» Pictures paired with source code
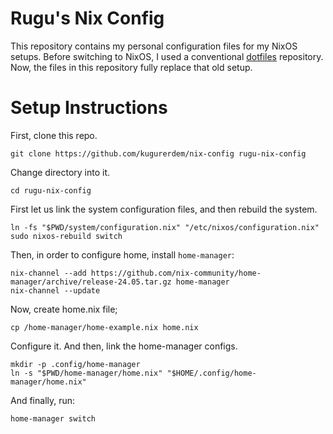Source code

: # Rugu's Nix Config

This repository contains my personal configuration files for my NixOS setups.
Before switching to NixOS, I used a conventional
[dotfiles](https://github.com/kugurerdem/dotfiles) repository. Now, the files
in this repository fully replace that old setup.

# Setup Instructions

First, clone this repo.

```
git clone https://github.com/kugurerdem/nix-config rugu-nix-config
```

Change directory into it.

```
cd rugu-nix-config
```

First let us link the system configuration files, and then rebuild the system.

```
ln -fs "$PWD/system/configuration.nix" "/etc/nixos/configuration.nix"
sudo nixos-rebuild switch
```

Then, in order to configure home, install `home-manager`:

```
nix-channel --add https://github.com/nix-community/home-manager/archive/release-24.05.tar.gz home-manager
nix-channel --update
```

Now, create home.nix file;

```
cp /home-manager/home-example.nix home.nix
```

Configure it. And then, link the home-manager configs.

```
mkdir -p .config/home-manager
ln -s "$PWD/home-manager/home.nix" "$HOME/.config/home-manager/home.nix"
```

And finally, run:

```
home-manager switch
```
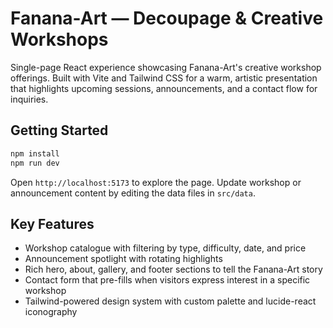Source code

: # Fanana-Art — Decoupage & Creative Workshops

Single-page React experience showcasing Fanana-Art&apos;s creative workshop offerings. Built with Vite and Tailwind CSS for a warm, artistic presentation that highlights upcoming sessions, announcements, and a contact flow for inquiries.

## Getting Started

```bash
npm install
npm run dev
```

Open `http://localhost:5173` to explore the page. Update workshop or announcement content by editing the data files in `src/data`.

## Key Features

- Workshop catalogue with filtering by type, difficulty, date, and price
- Announcement spotlight with rotating highlights
- Rich hero, about, gallery, and footer sections to tell the Fanana-Art story
- Contact form that pre-fills when visitors express interest in a specific workshop
- Tailwind-powered design system with custom palette and lucide-react iconography
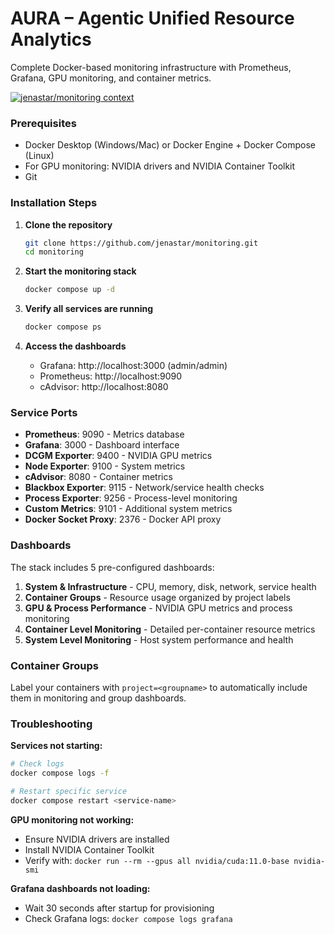 # AURA – Agentic Unified Resource Analytics

Complete Docker-based monitoring infrastructure with Prometheus, Grafana, GPU monitoring, and container metrics.

[![jenastar/monitoring context](https://badge.forgithub.com/jenastar/monitoring)](https://uithub.com/jenastar/monitoring)


### Prerequisites
- Docker Desktop (Windows/Mac) or Docker Engine + Docker Compose (Linux)
- For GPU monitoring: NVIDIA drivers and NVIDIA Container Toolkit
- Git

### Installation Steps

1. **Clone the repository**
   ```bash
   git clone https://github.com/jenastar/monitoring.git
   cd monitoring
   ```

2. **Start the monitoring stack**
   ```bash
   docker compose up -d
   ```

3. **Verify all services are running**
   ```bash
   docker compose ps
   ```

4. **Access the dashboards**
   - Grafana: http://localhost:3000 (admin/admin)
   - Prometheus: http://localhost:9090
   - cAdvisor: http://localhost:8080

### Service Ports
- **Prometheus**: 9090 - Metrics database
- **Grafana**: 3000 - Dashboard interface  
- **DCGM Exporter**: 9400 - NVIDIA GPU metrics
- **Node Exporter**: 9100 - System metrics
- **cAdvisor**: 8080 - Container metrics
- **Blackbox Exporter**: 9115 - Network/service health checks
- **Process Exporter**: 9256 - Process-level monitoring
- **Custom Metrics**: 9101 - Additional system metrics
- **Docker Socket Proxy**: 2376 - Docker API proxy

### Dashboards
The stack includes 5 pre-configured dashboards:
1. **System & Infrastructure** - CPU, memory, disk, network, service health
2. **Container Groups** - Resource usage organized by project labels
3. **GPU & Process Performance** - NVIDIA GPU metrics and process monitoring
4. **Container Level Monitoring** - Detailed per-container resource metrics
5. **System Level Monitoring** - Host system performance and health

### Container Groups
Label your containers with `project=<groupname>` to automatically include them in monitoring and group dashboards.

### Troubleshooting

**Services not starting:**
```bash
# Check logs
docker compose logs -f

# Restart specific service
docker compose restart <service-name>
```

**GPU monitoring not working:**
- Ensure NVIDIA drivers are installed
- Install NVIDIA Container Toolkit
- Verify with: `docker run --rm --gpus all nvidia/cuda:11.0-base nvidia-smi`

**Grafana dashboards not loading:**
- Wait 30 seconds after startup for provisioning
- Check Grafana logs: `docker compose logs grafana`

<!-- YOLO Badge Achievement 20250717211022 -->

» TASK ITEM
Copy, exactly and only, the lines above that begin with the one containing "## Getting Started" and finish with the one containing "- Rich hero, about, gallery, and".

» SOLUTION
## Getting Started

```bash
npm install
npm run dev
```

Open `http://localhost:5173` to explore the page. Update workshop or announcement content by editing the data files in `src/data`.

## Key Features

- Workshop catalogue with filtering by type, difficulty, date, and price
- Announcement spotlight with rotating highlights
- Rich hero, about, gallery, and footer sections to tell the Fanana-Art story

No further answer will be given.